▶ _Goal of the exercise_
Please copy out every line in the records below that includes the word "options".

[Records from a data source]
● ● ● ● ● ● ●

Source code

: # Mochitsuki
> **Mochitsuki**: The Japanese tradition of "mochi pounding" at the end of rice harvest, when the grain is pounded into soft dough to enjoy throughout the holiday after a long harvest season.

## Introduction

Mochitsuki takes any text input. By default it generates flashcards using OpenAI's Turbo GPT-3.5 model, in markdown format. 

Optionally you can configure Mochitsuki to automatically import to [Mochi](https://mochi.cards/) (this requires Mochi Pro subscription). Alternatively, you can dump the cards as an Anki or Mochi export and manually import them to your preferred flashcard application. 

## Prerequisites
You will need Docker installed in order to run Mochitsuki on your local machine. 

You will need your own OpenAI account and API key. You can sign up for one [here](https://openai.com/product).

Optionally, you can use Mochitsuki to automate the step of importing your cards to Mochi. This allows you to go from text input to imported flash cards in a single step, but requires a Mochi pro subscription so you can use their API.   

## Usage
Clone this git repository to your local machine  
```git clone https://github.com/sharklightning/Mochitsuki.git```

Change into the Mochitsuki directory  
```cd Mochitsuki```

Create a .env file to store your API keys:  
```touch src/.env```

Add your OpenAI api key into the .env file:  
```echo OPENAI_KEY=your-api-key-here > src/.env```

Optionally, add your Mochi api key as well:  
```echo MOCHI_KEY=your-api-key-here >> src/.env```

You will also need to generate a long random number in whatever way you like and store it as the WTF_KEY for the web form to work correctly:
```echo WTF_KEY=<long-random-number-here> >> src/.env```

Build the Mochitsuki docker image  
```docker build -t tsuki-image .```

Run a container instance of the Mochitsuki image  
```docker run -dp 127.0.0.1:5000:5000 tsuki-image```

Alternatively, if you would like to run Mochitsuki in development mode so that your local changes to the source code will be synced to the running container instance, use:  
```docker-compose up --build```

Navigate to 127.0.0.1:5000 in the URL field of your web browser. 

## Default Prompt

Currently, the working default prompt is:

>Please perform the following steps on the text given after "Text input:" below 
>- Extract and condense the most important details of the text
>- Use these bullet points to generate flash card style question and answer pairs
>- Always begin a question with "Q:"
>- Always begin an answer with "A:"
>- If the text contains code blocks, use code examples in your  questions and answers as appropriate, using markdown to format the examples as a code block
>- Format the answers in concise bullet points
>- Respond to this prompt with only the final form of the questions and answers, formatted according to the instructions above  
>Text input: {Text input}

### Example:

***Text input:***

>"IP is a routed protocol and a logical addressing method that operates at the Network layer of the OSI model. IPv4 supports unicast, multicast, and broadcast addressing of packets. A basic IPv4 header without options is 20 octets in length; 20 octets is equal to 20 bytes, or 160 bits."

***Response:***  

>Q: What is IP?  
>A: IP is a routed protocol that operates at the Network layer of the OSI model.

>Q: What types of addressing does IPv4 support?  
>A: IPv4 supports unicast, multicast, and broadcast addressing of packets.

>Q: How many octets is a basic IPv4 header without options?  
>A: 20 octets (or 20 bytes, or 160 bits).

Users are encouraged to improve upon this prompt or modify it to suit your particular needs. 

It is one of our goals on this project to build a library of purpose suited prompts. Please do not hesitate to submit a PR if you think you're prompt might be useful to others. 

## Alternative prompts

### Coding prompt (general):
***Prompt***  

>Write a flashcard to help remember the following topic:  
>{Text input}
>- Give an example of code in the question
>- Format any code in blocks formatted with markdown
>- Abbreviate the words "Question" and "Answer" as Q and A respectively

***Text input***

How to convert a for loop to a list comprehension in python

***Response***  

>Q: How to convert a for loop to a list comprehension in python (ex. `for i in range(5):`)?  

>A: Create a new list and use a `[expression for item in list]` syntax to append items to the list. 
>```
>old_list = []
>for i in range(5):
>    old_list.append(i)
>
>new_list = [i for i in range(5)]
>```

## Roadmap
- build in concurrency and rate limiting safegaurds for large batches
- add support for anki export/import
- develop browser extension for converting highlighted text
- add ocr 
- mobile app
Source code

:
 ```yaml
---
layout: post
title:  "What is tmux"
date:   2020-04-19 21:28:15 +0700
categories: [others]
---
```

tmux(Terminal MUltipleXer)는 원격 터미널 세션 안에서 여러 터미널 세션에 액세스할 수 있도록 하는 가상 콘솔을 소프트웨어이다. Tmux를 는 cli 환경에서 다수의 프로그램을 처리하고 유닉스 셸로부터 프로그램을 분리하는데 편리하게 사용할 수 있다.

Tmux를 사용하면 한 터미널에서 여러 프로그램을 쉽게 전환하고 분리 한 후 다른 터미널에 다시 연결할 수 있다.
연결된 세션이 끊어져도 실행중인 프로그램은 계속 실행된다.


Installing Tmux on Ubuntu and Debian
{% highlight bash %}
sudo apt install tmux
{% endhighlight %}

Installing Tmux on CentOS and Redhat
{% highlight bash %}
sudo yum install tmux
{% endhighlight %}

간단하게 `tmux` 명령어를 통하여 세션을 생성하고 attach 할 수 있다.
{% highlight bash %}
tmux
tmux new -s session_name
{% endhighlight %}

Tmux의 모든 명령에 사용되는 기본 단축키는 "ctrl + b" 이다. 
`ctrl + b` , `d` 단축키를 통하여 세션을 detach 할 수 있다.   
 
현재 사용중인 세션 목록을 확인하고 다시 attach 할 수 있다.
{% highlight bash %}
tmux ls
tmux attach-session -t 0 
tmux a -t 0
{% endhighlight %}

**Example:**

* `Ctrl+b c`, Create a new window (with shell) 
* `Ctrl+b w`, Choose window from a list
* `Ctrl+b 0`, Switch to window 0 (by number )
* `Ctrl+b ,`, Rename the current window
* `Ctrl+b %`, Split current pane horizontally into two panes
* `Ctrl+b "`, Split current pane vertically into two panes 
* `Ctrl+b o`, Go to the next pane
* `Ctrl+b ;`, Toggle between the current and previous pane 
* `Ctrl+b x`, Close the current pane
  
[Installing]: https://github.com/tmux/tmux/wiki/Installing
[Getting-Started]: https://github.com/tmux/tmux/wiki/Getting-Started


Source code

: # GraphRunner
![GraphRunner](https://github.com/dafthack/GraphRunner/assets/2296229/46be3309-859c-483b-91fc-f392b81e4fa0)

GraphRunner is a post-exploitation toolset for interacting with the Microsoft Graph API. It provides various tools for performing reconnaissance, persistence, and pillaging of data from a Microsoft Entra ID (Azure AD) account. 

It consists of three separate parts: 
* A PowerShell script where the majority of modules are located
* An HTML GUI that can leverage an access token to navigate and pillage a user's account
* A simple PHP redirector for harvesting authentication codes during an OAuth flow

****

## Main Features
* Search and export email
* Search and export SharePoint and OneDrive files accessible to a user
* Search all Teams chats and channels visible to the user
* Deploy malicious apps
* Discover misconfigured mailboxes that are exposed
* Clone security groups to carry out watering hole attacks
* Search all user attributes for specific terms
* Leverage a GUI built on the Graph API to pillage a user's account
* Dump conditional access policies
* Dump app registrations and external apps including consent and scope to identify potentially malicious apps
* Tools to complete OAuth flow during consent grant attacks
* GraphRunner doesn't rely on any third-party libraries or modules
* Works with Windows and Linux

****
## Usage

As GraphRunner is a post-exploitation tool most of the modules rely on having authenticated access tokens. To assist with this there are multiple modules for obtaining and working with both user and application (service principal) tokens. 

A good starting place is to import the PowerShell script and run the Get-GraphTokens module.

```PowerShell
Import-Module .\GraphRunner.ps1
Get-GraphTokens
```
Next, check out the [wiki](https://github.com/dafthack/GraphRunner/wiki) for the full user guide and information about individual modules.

● ● ● ● ● ● ●

▶ _Written response_
>"IP is a routed protocol and a logical addressing method that operates at the Network layer of the OSI model. IPv4 supports unicast, multicast, and broadcast addressing of packets. A basic IPv4 header without options is 20 octets in length; 20 octets is equal to 20 bytes, or 160 bits."
>Q: How many octets is a basic IPv4 header without options?  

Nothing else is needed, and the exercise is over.